Bodo is a new just-in-time (JIT) inferential compiler that brings supercomputing-style performance and scalability to native Python analytics code automatically. Bodo has several advantages over other big data analytics systems (which are usually distributed scheduler libraries):

Simple programming with native Python APIs such as Pandas and Numpy (no "Pandas-like" API layers)
Extreme performance and scalability using true parallelism and advanced compiler technology
Very high reliability due to binary code generation, which avoids distributed library failures
Simple deployment using standard Python workflows
Flexible integration with other systems such as cloud storage, data warehouses, and visualization tools

This documentation covers the basics of using Bodo and provides a reference of supported Python features and APIs. In a nutshell, Bodo provides a JIT compilation workflow using the @bodo.jit decorator. It replaces the decorated Python functions with an optimized and parallelized binary version automatically.

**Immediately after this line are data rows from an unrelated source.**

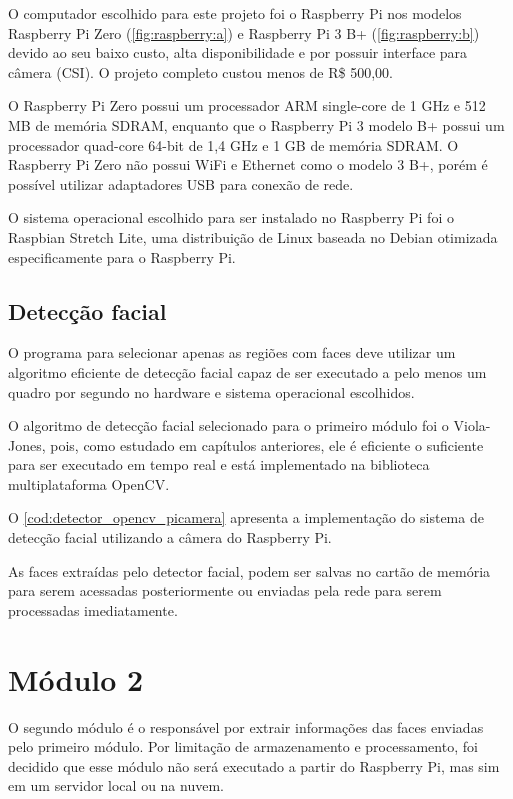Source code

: O computador escolhido para este projeto foi o Raspberry Pi nos modelos Raspberry Pi Zero (\autoref{fig:raspberry:a}) e Raspberry Pi 3 B+ (\autoref{fig:raspberry:b}) devido ao seu baixo custo, alta disponibilidade e por possuir interface para câmera (CSI). O projeto completo custou menos de R\$ 500,00.

O Raspberry Pi Zero possui um processador ARM single-core de 1 GHz e 512 MB de memória SDRAM, enquanto que o Raspberry Pi 3 modelo B+ possui um processador quad-core 64-bit de 1,4 GHz e 1 GB de memória SDRAM. O Raspberry Pi Zero não possui WiFi e Ethernet como o modelo 3 B+, porém é possível utilizar adaptadores USB para conexão de rede.

O sistema operacional escolhido para ser instalado no Raspberry Pi foi o Raspbian Stretch Lite, uma distribuição de Linux baseada no Debian otimizada especificamente para o Raspberry Pi.

\subsection{Detecção facial}

O programa para selecionar apenas as regiões com faces deve utilizar um algoritmo eficiente de detecção facial capaz de ser executado a pelo menos um quadro por segundo no hardware e sistema operacional escolhidos.

O algoritmo de detecção facial selecionado para o primeiro módulo foi o Viola-Jones, pois, como estudado em capítulos anteriores, ele é eficiente o suficiente para ser executado em tempo real e está implementado na biblioteca multiplataforma OpenCV.

O \autoref{cod:detector_opencv_picamera} apresenta a implementação do sistema de detecção facial utilizando a câmera do Raspberry Pi.

As faces extraídas pelo detector facial, podem ser salvas no cartão de memória para serem acessadas posteriormente ou enviadas pela rede para serem processadas imediatamente.

\section{Módulo 2}\label{sec:modulo2}

O segundo módulo é o responsável por extrair informações das faces enviadas pelo primeiro módulo. Por limitação de armazenamento e processamento, foi decidido que esse módulo não será executado a partir do Raspberry Pi, mas sim em um servidor local ou na nuvem.

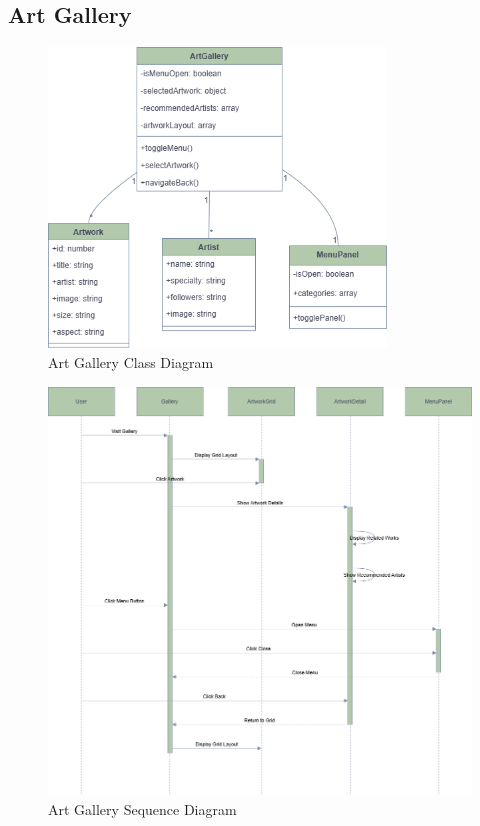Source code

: \documentclass[]{project_interim}
\begin{document}
\newpage

\subsection{Art Gallery}

\begin{figure}[ht!]
  \centering
  \includegraphics[width=0.8\textwidth]{Art Gallery Class Diagram.png}
  \vspace*{0.0cm}
  \caption{Art Gallery Class Diagram}
  \label{fig:1}
\end{figure}
\newpage
\begin{figure}[ht!]
  \centering
  \includegraphics[width=\textwidth]{Art Gallery Sequence Diagram.png}
  \vspace*{0.0cm}
  \caption{Art Gallery Sequence Diagram}
  \label{fig:1}
\end{figure}
\end{document}
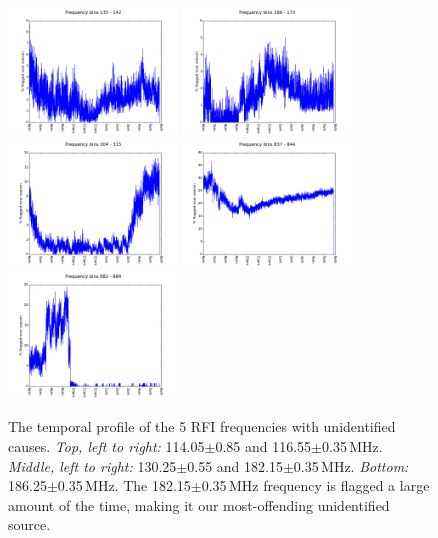 \begin{figure}[h!]
\centering
\includegraphics[width=0.4\textwidth]{chapters/data_processing/figures/FB_135_142.png}
\includegraphics[width=0.4\textwidth]{chapters/data_processing/figures/FB_166_173.png}
\includegraphics[width=0.4\textwidth]{chapters/data_processing/figures/FB_304_315.png}
\includegraphics[width=0.4\textwidth]{chapters/data_processing/figures/FB_837_844.png}
\includegraphics[width=0.4\textwidth]{chapters/data_processing/figures/FB_882_884.png}
\caption[The temporal profile of the 5 RFI frequencies with unidentified causes.]{The temporal profile of the 5 RFI frequencies with unidentified causes. \textit{Top, left to right:} 114.05$\pm$0.85 and 116.55$\pm$0.35\,MHz. \textit{Middle, left to right:} 130.25$\pm$0.55 and 182.15$\pm$0.35\,MHz. \textit{Bottom:} 186.25$\pm$0.35\,MHz. The 182.15$\pm$0.35\,MHz frequency is flagged a large amount of the time, making it our most-offending unidentified source.}
\label{fig:rfi_psa128_unidentified}
\end{figure}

For example, the program below can perform data transformation on large datasets:

@bodo.jit
def data_transform(file_name):
    df = pd.read_parquet(file_name)
    df = df[df.C.dt.month == 1]
    df2 = df.groupby("A")["B", "D"].agg(
        lambda S: (S == "ABC").sum()
    )
    df2.to_parquet("output.pq")

To run Bodo programs such as this example, programmers can simply use the command line such as mpiexec -n 1024 python data_transform.py (to run on 1024 cores), or use Jupyter Notebook.